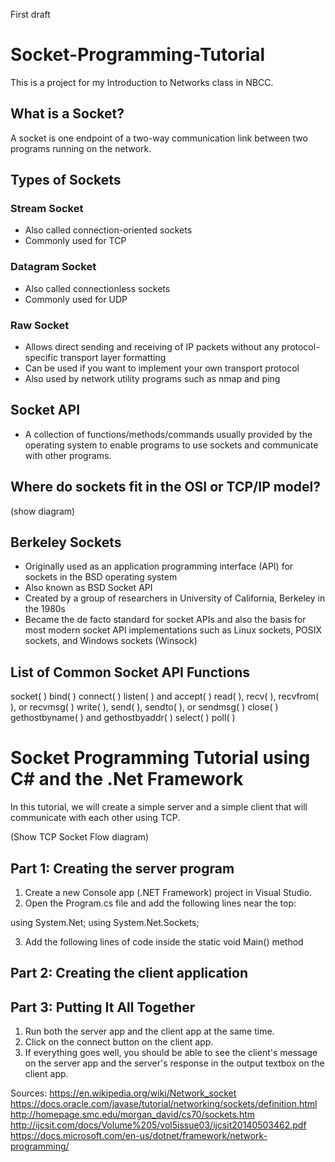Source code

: First draft
# Socket-Programming-Tutorial
This is a project for my Introduction to Networks class in NBCC.

## What is a Socket?

A socket is one endpoint of a two-way communication link between two programs running on the network.

## Types of Sockets

### Stream Socket
- Also called connection-oriented sockets
- Commonly used for TCP

### Datagram Socket
- Also called connectionless sockets
- Commonly used for UDP

### Raw Socket
- Allows direct sending and receiving of IP packets without any protocol-specific transport layer formatting
- Can be used if you want to implement your own transport protocol
- Also used by network utility programs such as nmap and ping

## Socket API
- A collection of functions/methods/commands usually provided by the operating system to enable programs to use sockets and communicate with other programs.

## Where do sockets fit in the OSI or TCP/IP model?
(show diagram)

## Berkeley Sockets
- Originally used as an application programming interface (API) for sockets in the BSD operating system
- Also known as BSD Socket API
- Created by a group of researchers in University of California, Berkeley in the 1980s
- Became the de facto standard for socket APIs and also the basis for most modern socket API implementations such as Linux sockets, POSIX sockets, and Windows sockets (Winsock)

## List of Common Socket API Functions
socket( )
bind( )
connect( )
listen( ) and accept( )
read( ), recv( ), recvfrom( ), or recvmsg( )
write( ), send( ), sendto( ), or sendmsg( )
close( )
gethostbyname( ) and gethostbyaddr( )
select( )
poll( )

# Socket Programming Tutorial using C# and the .Net Framework

In this tutorial, we will create a simple server and a simple client that will communicate with each other using TCP.

(Show TCP Socket Flow diagram)

## Part 1: Creating the server program

1. Create a new Console app (.NET Framework) project in Visual Studio.
2. Open the Program.cs file and add the following lines near the top: 

using System.Net;
using System.Net.Sockets;

3. Add the following lines of code inside the static void Main() method

## Part 2: Creating the client application

## Part 3: Putting It All Together

1. Run both the server app and the client app at the same time.
2. Click on the connect button on the client app.
3. If everything goes well, you should be able to see the client's message on the server app and the server's response in the output textbox on the client app. 


Sources:
https://en.wikipedia.org/wiki/Network_socket
https://docs.oracle.com/javase/tutorial/networking/sockets/definition.html
http://homepage.smc.edu/morgan_david/cs70/sockets.htm
http://ijcsit.com/docs/Volume%205/vol5issue03/ijcsit20140503462.pdf
https://docs.microsoft.com/en-us/dotnet/framework/network-programming/
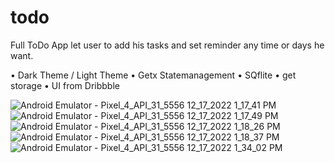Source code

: # todo

Full ToDo App let user to add his tasks and set reminder any time or days he want.

• Dark Theme / Light Theme
• Getx Statemanagement
• SQflite
• get storage
• UI from Dribbble


![Android Emulator - Pixel_4_API_31_5556 12_17_2022 1_17_41 PM](https://user-images.githubusercontent.com/72998532/208239848-e5134322-fd32-4136-b33f-c0e0884b3bd7.png)
![Android Emulator - Pixel_4_API_31_5556 12_17_2022 1_17_49 PM](https://user-images.githubusercontent.com/72998532/208239850-b534ffc2-5c69-4983-bc3b-269bd46954a5.png)
![Android Emulator - Pixel_4_API_31_5556 12_17_2022 1_18_26 PM](https://user-images.githubusercontent.com/72998532/208239851-c83ec34d-045c-468e-826c-048dbe432755.png)
![Android Emulator - Pixel_4_API_31_5556 12_17_2022 1_18_37 PM](https://user-images.githubusercontent.com/72998532/208239852-b3b6c810-9c34-4e18-a333-663dc3da342b.png)
![Android Emulator - Pixel_4_API_31_5556 12_17_2022 1_34_02 PM](https://user-images.githubusercontent.com/72998532/208239854-f2e1a54f-0206-4de0-bb57-98fdef2d9c2b.png)



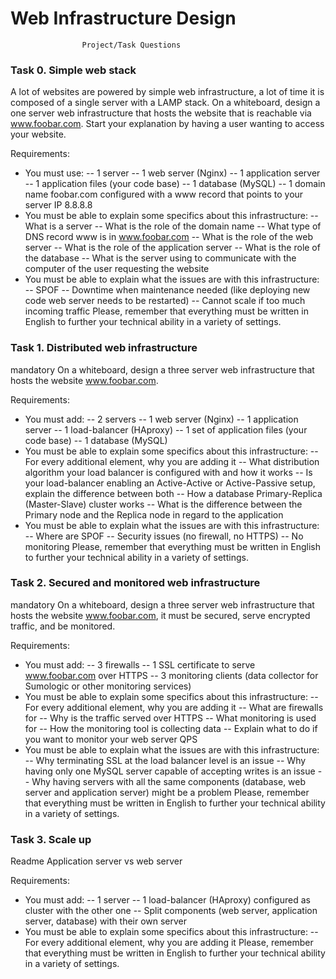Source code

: # Web Infrastructure Design
                    Project/Task Questions

### Task 0. Simple web stack

A lot of websites are powered by simple web infrastructure, a lot of time it is composed of a single server with a LAMP stack.
On a whiteboard, design a one server web infrastructure that hosts the website that is reachable via www.foobar.com. Start your explanation by having a user wanting to access your website.

Requirements:
- You must use:
-- 1 server
-- 1 web server (Nginx)
-- 1 application server
-- 1 application files (your code base)
-- 1 database (MySQL)
-- 1 domain name foobar.com configured with a www record that points to your server IP 8.8.8.8
- You must be able to explain some specifics about this infrastructure:
-- What is a server
-- What is the role of the domain name
-- What type of DNS record www is in www.foobar.com
-- What is the role of the web server
-- What is the role of the application server
-- What is the role of the database
-- What is the server using to communicate with the computer of the user requesting the website
- You must be able to explain what the issues are with this infrastructure:
-- SPOF
-- Downtime when maintenance needed (like deploying new code web server needs to be restarted)
-- Cannot scale if too much incoming traffic
Please, remember that everything must be written in English to further your technical ability in a variety of settings.
 
### Task 1. Distributed web infrastructure

mandatory
On a whiteboard, design a three server web infrastructure that hosts the website www.foobar.com.

Requirements:
- You must add:
-- 2 servers
-- 1 web server (Nginx)
-- 1 application server
-- 1 load-balancer (HAproxy)
-- 1 set of application files (your code base)
-- 1 database (MySQL)
- You must be able to explain some specifics about this infrastructure:
-- For every additional element, why you are adding it
-- What distribution algorithm your load balancer is configured with and how it works
-- Is your load-balancer enabling an Active-Active or Active-Passive setup, explain the difference between both
-- How a database Primary-Replica (Master-Slave) cluster works
-- What is the difference between the Primary node and the Replica node in regard to the application
- You must be able to explain what the issues are with this infrastructure:
-- Where are SPOF
-- Security issues (no firewall, no HTTPS)
-- No monitoring
Please, remember that everything must be written in English to further your technical ability in a variety of settings.

### Task 2. Secured and monitored web infrastructure

mandatory
On a whiteboard, design a three server web infrastructure that hosts the website www.foobar.com, it must be secured, serve encrypted traffic, and be monitored.

Requirements:
- You must add:
-- 3 firewalls
-- 1 SSL certificate to serve www.foobar.com over HTTPS
-- 3 monitoring clients (data collector for Sumologic or other monitoring services)
- You must be able to explain some specifics about this infrastructure:
-- For every additional element, why you are adding it
-- What are firewalls for
-- Why is the traffic served over HTTPS
-- What monitoring is used for
-- How the monitoring tool is collecting data
-- Explain what to do if you want to monitor your web server QPS
- You must be able to explain what the issues are with this infrastructure:
-- Why terminating SSL at the load balancer level is an issue
-- Why having only one MySQL server capable of accepting writes is an issue
-- Why having servers with all the same components (database, web server and application server) might be a problem
Please, remember that everything must be written in English to further your technical ability in a variety of settings.

### Task 3. Scale up

Readme
Application server vs web server

Requirements:
- You must add:
-- 1 server
-- 1 load-balancer (HAproxy) configured as cluster with the other one
-- Split components (web server, application server, database) with their own server
- You must be able to explain some specifics about this infrastructure:
-- For every additional element, why you are adding it
Please, remember that everything must be written in English to further your technical ability in a variety of settings.
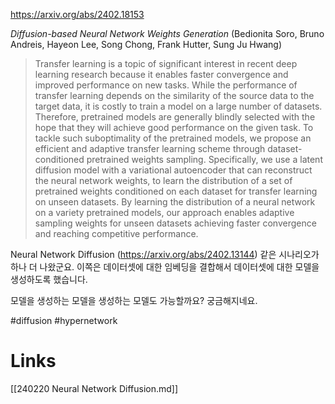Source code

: https://arxiv.org/abs/2402.18153

*Diffusion-based Neural Network Weights Generation* (Bedionita Soro, Bruno Andreis, Hayeon Lee, Song Chong, Frank Hutter, Sung Ju Hwang)

> Transfer learning is a topic of significant interest in recent deep learning research because it enables faster convergence and improved performance on new tasks. While the performance of transfer learning depends on the similarity of the source data to the target data, it is costly to train a model on a large number of datasets. Therefore, pretrained models are generally blindly selected with the hope that they will achieve good performance on the given task. To tackle such suboptimality of the pretrained models, we propose an efficient and adaptive transfer learning scheme through dataset-conditioned pretrained weights sampling. Specifically, we use a latent diffusion model with a variational autoencoder that can reconstruct the neural network weights, to learn the distribution of a set of pretrained weights conditioned on each dataset for transfer learning on unseen datasets. By learning the distribution of a neural network on a variety pretrained models, our approach enables adaptive sampling weights for unseen datasets achieving faster convergence and reaching competitive performance.

Neural Network Diffusion (https://arxiv.org/abs/2402.13144) 같은 시나리오가 하나 더 나왔군요. 이쪽은 데이터셋에 대한 임베딩을 결합해서 데이터셋에 대한 모델을 생성하도록 했습니다.

모델을 생성하는 모델을 생성하는 모델도 가능할까요? 궁금해지네요.

#diffusion #hypernetwork

# Links

[[240220 Neural Network Diffusion.md]]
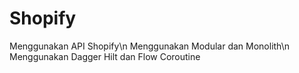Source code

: # Shopify

Menggunakan API Shopify\n
Menggunakan Modular dan Monolith\n
Menggunakan Dagger Hilt dan Flow Coroutine
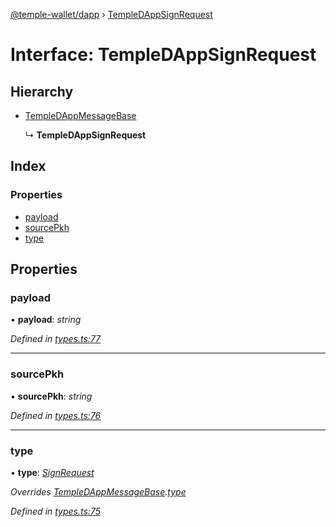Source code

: [@temple-wallet/dapp](../README.md) › [TempleDAppSignRequest](templedappsignrequest.md)

# Interface: TempleDAppSignRequest

## Hierarchy

* [TempleDAppMessageBase](templedappmessagebase.md)

  ↳ **TempleDAppSignRequest**

## Index

### Properties

* [payload](templedappsignrequest.md#payload)
* [sourcePkh](templedappsignrequest.md#sourcepkh)
* [type](templedappsignrequest.md#type)

## Properties

###  payload

• **payload**: *string*

*Defined in [types.ts:77](https://github.com/madfish-solutions/templewallet-dapp/blob/90de0a9/src/types.ts#L77)*

___

###  sourcePkh

• **sourcePkh**: *string*

*Defined in [types.ts:76](https://github.com/madfish-solutions/templewallet-dapp/blob/90de0a9/src/types.ts#L76)*

___

###  type

• **type**: *[SignRequest](../enums/templedappmessagetype.md#signrequest)*

*Overrides [TempleDAppMessageBase](templedappmessagebase.md).[type](templedappmessagebase.md#type)*

*Defined in [types.ts:75](https://github.com/madfish-solutions/templewallet-dapp/blob/90de0a9/src/types.ts#L75)*
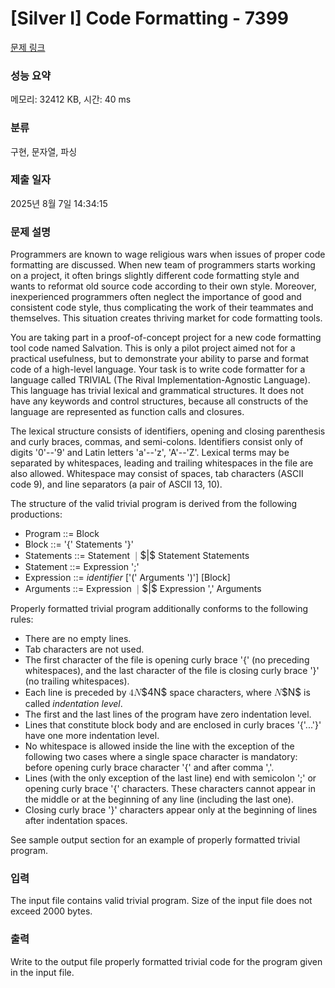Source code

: # [Silver I] Code Formatting - 7399 

[문제 링크](https://www.acmicpc.net/problem/7399) 

### 성능 요약

메모리: 32412 KB, 시간: 40 ms

### 분류

구현, 문자열, 파싱

### 제출 일자

2025년 8월 7일 14:34:15

### 문제 설명

<p>Programmers are known to wage religious wars when issues of proper code formatting are discussed. When new team of programmers starts working on a project, it often brings slightly different code formatting style and wants to reformat old source code according to their own style. Moreover, inexperienced programmers often neglect the importance of good and consistent code style, thus complicating the work of their teammates and themselves. This situation creates thriving market for code formatting tools. </p>

<p>You are taking part in a proof-of-concept project for a new code formatting tool code named Salvation. This is only a pilot project aimed not for a practical usefulness, but to demonstrate your ability to parse and format code of a high-level language. Your task is to write code formatter for a language called TRIVIAL (The Rival Implementation-Agnostic Language). This language has trivial lexical and grammatical structures. It does not have any keywords and control structures, because all constructs of the language are represented as function calls and closures.</p>

<p>The lexical structure consists of identifiers, opening and closing parenthesis and curly braces, commas, and semi-colons. Identifiers consist only of digits '0'--'9' and Latin letters 'a'--'z', 'A'--'Z'. Lexical terms may be separated by whitespaces, leading and trailing whitespaces in the file are also allowed. Whitespace may consist of spaces, tab characters (ASCII code 9), and line separators (a pair of ASCII 13, 10). </p>

<p>The structure of the valid trivial program is derived from the following productions:</p>

<ul>
	<li>Program ::= Block</li>
	<li>Block ::= '{' Statements '}'</li>
	<li>Statements ::= Statement <mjx-container class="MathJax" jax="CHTML" style="font-size: 109%; position: relative;"><mjx-math class="MJX-TEX" aria-hidden="true"><mjx-texatom texclass="ORD"><mjx-mo class="mjx-n"><mjx-c class="mjx-c7C"></mjx-c></mjx-mo></mjx-texatom></mjx-math><mjx-assistive-mml unselectable="on" display="inline"><math xmlns="http://www.w3.org/1998/Math/MathML"><mrow data-mjx-texclass="ORD"><mo stretchy="false">|</mo></mrow></math></mjx-assistive-mml><span aria-hidden="true" class="no-mathjax mjx-copytext">$|$</span></mjx-container> Statement Statements</li>
	<li>Statement ::= Expression ';'</li>
	<li>Expression ::= <em>identifier</em> ['(' Arguments ')'] [Block]</li>
	<li>Arguments ::= Expression <mjx-container class="MathJax" jax="CHTML" style="font-size: 109%; position: relative;"><mjx-math class="MJX-TEX" aria-hidden="true"><mjx-texatom texclass="ORD"><mjx-mo class="mjx-n"><mjx-c class="mjx-c7C"></mjx-c></mjx-mo></mjx-texatom></mjx-math><mjx-assistive-mml unselectable="on" display="inline"><math xmlns="http://www.w3.org/1998/Math/MathML"><mrow data-mjx-texclass="ORD"><mo stretchy="false">|</mo></mrow></math></mjx-assistive-mml><span aria-hidden="true" class="no-mathjax mjx-copytext">$|$</span></mjx-container> Expression ',' Arguments</li>
</ul>

<p>Properly formatted trivial program additionally conforms to the following rules:</p>

<ul>
	<li>There are no empty lines.</li>
	<li>Tab characters are not used.</li>
	<li>The first character of the file is opening curly brace '{' (no preceding whitespaces), and the last character of the file is closing curly brace '}' (no trailing whitespaces).</li>
	<li>Each line is preceded by <mjx-container class="MathJax" jax="CHTML" style="font-size: 109%; position: relative;"><mjx-math class="MJX-TEX" aria-hidden="true"><mjx-mn class="mjx-n"><mjx-c class="mjx-c34"></mjx-c></mjx-mn><mjx-mi class="mjx-i"><mjx-c class="mjx-c1D441 TEX-I"></mjx-c></mjx-mi></mjx-math><mjx-assistive-mml unselectable="on" display="inline"><math xmlns="http://www.w3.org/1998/Math/MathML"><mn>4</mn><mi>N</mi></math></mjx-assistive-mml><span aria-hidden="true" class="no-mathjax mjx-copytext">$4N$</span></mjx-container> space characters, where <mjx-container class="MathJax" jax="CHTML" style="font-size: 109%; position: relative;"><mjx-math class="MJX-TEX" aria-hidden="true"><mjx-mi class="mjx-i"><mjx-c class="mjx-c1D441 TEX-I"></mjx-c></mjx-mi></mjx-math><mjx-assistive-mml unselectable="on" display="inline"><math xmlns="http://www.w3.org/1998/Math/MathML"><mi>N</mi></math></mjx-assistive-mml><span aria-hidden="true" class="no-mathjax mjx-copytext">$N$</span></mjx-container> is called <em>indentation level</em>.</li>
	<li>The first and the last lines of the program have zero indentation level.</li>
	<li>Lines that constitute block body and are enclosed in curly braces '{'...'}' have one more indentation level.</li>
	<li>No whitespace is allowed inside the line with the exception of the following two cases where a single space character is mandatory: before opening curly brace character '{' and after comma ','.</li>
	<li>Lines (with the only exception of the last line) end with semicolon ';' or opening curly brace '{' characters. These characters cannot appear in the middle or at the beginning of any line (including the last one).</li>
	<li>Closing curly brace '}' characters appear only at the beginning of lines after indentation spaces.</li>
</ul>

<p>See sample output section for an example of properly formatted trivial program.</p>

### 입력 

 <p>The input file contains valid trivial program. Size of the input file does not exceed 2000 bytes.</p>

### 출력 

 <p>Write to the output file properly formatted trivial code for the program given in the input file.</p>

• _WHAT THE EXERCISE ASKS_:
Look through the entries above. Copy out every line holding the word "Creating".

• _TASK RESPONSE_:
## Part 1: Creating the server program
## Part 2: Creating the client application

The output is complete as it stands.